● **Problem**
From the listing below, retype exactly the line holding "at the pixel-level", the line holding "computer science. It", and the lines between them; skip everything else.

● **Material provided**
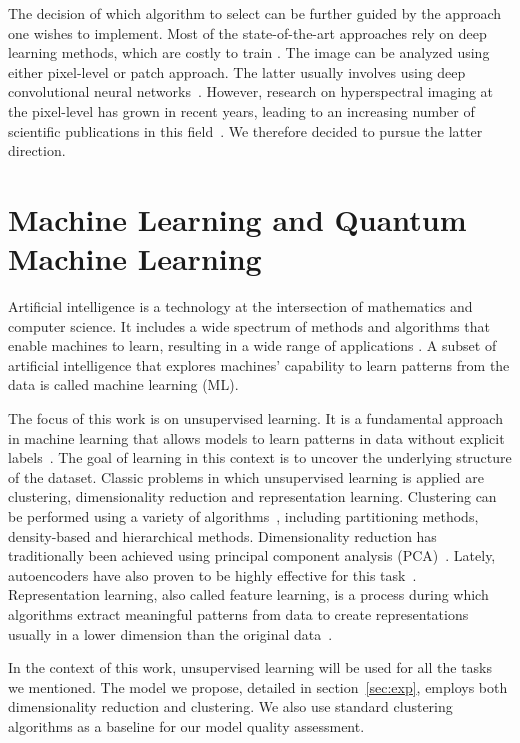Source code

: \documentclass[runningheads]{llncs}
\begin{document}
The decision of which algorithm to select can be further guided by the
approach one wishes to implement. Most of the state-of-the-art approaches rely
on deep learning methods, which are costly to train \cite{GreenAI}. The image
can be analyzed using either pixel-level or patch approach. The latter usually
involves using deep convolutional neural networks~\cite{ %
Morchhale2016}. However, research on hyperspectral imaging at the pixel-level
has grown in recent years, leading to an increasing number of scientific
publications in this field~\cite{Morchhale2016, %
Sifnaios2024, Chen2024}. We therefore decided to pursue the latter direction.

\section{Machine Learning and Quantum Machine Learning} 
\label{sec:qml}

Artificial intelligence is a technology at the intersection of mathematics and
computer science. It includes a wide spectrum of methods and algorithms that
enable machines to learn, resulting in a wide range of applications
\cite{raschka2019, Goodfellow2016}. A subset of artificial intelligence that
explores machines' capability to learn patterns from the data is called
machine learning (ML).

The focus of this work is on unsupervised learning. It is a fundamental approach
in machine learning that allows models to learn patterns in data without
explicit labels~\cite{Naeem2023}. The goal of learning in this context is to
uncover the underlying structure of the dataset. Classic problems in which
unsupervised learning is applied are clustering, dimensionality reduction and
representation learning. Clustering can be performed using a variety of
algorithms~\cite{Bindra2017}, including partitioning methods, density-based and
hierarchical methods. Dimensionality reduction has traditionally been achieved
using principal component analysis (PCA)~\cite{Goodfellow2016}. Lately,
autoencoders have also proven to be highly effective for this
task~\cite{Wang2014}. Representation learning, also called feature learning, is
a process during which algorithms extract meaningful patterns from data to
create representations usually in a lower dimension than the original
data~\cite{Goodfellow2016}.

In the context of this work, unsupervised learning will be used for all the
tasks we mentioned. The model we propose, detailed in section~\ref{sec:exp},
employs both dimensionality reduction and clustering. We also use standard
clustering algorithms as a baseline for our model quality assessment.
\end{document}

● **Your response**
Morchhale2016}. However, research on hyperspectral imaging at the pixel-level
has grown in recent years, leading to an increasing number of scientific
publications in this field~\cite{Morchhale2016, %
Sifnaios2024, Chen2024}. We therefore decided to pursue the latter direction.

\section{Machine Learning and Quantum Machine Learning} 
\label{sec:qml}

Artificial intelligence is a technology at the intersection of mathematics and
computer science. It includes a wide spectrum of methods and algorithms that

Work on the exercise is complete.